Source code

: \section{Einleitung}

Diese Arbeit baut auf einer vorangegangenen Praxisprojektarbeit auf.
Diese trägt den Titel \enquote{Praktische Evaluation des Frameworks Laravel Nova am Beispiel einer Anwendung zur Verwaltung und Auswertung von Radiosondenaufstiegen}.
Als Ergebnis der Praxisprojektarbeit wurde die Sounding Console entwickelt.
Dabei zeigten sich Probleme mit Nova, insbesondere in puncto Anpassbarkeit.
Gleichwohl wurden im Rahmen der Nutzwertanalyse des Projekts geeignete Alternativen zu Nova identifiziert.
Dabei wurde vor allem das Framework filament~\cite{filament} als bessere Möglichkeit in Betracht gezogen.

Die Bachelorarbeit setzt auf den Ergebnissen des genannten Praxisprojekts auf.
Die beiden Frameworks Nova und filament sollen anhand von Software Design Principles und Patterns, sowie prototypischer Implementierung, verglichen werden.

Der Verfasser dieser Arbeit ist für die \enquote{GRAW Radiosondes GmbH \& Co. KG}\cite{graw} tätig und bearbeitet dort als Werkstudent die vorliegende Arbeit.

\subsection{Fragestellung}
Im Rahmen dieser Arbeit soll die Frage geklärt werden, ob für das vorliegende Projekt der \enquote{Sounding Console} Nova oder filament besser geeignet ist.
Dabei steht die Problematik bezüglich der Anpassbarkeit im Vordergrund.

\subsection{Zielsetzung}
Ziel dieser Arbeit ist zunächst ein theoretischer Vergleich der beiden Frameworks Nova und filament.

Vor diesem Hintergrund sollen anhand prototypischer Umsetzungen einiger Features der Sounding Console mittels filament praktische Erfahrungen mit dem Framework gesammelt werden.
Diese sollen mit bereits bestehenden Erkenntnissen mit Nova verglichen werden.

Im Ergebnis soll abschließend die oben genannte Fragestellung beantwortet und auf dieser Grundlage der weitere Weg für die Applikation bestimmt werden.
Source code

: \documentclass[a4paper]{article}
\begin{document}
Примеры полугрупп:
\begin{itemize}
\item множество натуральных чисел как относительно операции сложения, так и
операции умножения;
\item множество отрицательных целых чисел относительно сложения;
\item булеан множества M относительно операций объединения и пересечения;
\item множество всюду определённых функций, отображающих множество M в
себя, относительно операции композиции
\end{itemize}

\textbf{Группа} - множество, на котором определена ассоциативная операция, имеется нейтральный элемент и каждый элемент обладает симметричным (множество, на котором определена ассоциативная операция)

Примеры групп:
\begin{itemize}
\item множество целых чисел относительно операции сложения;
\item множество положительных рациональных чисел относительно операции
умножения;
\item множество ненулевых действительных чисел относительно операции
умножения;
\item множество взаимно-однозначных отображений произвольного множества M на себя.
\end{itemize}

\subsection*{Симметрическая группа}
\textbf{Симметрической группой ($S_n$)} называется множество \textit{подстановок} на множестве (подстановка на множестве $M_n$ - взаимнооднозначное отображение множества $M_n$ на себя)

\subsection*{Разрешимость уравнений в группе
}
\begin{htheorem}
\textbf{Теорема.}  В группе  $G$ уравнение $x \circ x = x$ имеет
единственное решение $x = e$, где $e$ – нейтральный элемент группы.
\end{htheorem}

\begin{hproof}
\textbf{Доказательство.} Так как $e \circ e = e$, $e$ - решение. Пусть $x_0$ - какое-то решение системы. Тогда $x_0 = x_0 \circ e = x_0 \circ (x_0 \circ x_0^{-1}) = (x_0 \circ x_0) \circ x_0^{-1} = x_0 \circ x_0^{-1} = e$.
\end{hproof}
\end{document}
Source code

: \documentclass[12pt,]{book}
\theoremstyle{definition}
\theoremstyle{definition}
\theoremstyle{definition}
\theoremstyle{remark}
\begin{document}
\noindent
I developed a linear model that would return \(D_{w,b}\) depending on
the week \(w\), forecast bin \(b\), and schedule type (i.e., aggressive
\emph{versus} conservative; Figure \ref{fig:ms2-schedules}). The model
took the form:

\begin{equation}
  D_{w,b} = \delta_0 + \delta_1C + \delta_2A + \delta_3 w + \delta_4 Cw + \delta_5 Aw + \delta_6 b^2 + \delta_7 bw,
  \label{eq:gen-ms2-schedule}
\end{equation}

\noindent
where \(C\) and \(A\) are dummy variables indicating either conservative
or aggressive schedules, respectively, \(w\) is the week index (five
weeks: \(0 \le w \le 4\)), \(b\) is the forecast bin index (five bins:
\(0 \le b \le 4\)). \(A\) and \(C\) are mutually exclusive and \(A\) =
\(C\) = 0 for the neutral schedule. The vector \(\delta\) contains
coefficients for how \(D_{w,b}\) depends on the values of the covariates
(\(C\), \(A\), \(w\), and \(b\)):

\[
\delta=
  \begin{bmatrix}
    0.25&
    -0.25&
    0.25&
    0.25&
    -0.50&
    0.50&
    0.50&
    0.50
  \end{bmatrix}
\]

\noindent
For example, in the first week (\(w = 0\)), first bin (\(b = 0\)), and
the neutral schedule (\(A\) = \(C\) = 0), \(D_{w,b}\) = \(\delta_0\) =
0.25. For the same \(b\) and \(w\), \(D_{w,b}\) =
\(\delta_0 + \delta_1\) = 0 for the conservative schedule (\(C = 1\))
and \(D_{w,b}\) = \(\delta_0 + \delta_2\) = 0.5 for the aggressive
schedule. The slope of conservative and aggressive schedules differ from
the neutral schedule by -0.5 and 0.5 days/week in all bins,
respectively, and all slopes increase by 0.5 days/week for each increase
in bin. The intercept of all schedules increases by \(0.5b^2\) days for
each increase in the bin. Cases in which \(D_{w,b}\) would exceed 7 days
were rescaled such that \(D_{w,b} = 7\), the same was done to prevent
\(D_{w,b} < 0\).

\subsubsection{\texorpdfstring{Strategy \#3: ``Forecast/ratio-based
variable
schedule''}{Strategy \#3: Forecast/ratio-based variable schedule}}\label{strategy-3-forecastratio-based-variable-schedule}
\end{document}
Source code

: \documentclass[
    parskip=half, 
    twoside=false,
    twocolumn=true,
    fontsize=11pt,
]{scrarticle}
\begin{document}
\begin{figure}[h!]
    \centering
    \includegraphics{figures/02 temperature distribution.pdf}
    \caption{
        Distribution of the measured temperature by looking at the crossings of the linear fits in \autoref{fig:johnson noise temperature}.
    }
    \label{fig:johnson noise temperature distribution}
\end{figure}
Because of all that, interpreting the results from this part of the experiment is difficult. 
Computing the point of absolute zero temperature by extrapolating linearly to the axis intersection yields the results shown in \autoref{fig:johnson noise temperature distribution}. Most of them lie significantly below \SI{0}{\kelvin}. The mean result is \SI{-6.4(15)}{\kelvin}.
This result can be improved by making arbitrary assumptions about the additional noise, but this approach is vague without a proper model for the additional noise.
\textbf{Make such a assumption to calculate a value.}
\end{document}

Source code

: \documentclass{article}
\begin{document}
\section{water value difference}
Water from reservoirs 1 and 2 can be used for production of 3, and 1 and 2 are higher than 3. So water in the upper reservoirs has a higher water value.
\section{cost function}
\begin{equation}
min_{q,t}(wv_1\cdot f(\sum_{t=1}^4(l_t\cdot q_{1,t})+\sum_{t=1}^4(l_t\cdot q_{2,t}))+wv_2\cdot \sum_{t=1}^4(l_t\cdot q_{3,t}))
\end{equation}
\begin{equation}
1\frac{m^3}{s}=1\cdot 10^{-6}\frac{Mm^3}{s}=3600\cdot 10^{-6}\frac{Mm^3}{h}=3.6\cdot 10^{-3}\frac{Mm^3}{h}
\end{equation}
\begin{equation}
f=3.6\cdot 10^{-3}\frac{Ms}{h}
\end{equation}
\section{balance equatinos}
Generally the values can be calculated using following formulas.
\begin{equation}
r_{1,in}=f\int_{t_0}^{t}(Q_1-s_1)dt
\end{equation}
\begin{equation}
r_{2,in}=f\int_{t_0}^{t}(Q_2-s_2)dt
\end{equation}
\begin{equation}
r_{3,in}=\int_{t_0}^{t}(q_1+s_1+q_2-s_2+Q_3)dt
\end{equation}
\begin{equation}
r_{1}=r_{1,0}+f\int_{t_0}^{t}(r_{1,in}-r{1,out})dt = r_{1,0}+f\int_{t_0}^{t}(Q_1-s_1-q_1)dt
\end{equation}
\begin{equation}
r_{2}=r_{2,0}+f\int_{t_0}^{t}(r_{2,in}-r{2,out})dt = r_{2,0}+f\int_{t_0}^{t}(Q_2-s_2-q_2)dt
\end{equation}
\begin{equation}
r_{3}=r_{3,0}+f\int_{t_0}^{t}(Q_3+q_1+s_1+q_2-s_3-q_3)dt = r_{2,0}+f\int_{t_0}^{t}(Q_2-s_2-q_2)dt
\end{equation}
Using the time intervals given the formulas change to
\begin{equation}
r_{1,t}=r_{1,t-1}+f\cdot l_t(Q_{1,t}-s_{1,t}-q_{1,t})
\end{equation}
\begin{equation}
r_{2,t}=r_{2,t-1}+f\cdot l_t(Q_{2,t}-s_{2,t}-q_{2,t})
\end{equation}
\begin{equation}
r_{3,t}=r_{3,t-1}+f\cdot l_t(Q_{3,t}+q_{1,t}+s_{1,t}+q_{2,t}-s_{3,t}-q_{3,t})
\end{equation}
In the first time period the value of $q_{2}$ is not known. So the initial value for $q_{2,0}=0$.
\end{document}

········

> **Problem description**:
Copy out each line of the records that holds the string "johnson".

> **Exercise result**:
        Distribution of the measured temperature by looking at the crossings of the linear fits in \autoref{fig:johnson noise temperature}.
    \label{fig:johnson noise temperature distribution}
Computing the point of absolute zero temperature by extrapolating linearly to the axis intersection yields the results shown in \autoref{fig:johnson noise temperature distribution}. Most of them lie significantly below \SI{0}{\kelvin}. The mean result is \SI{-6.4(15)}{\kelvin}.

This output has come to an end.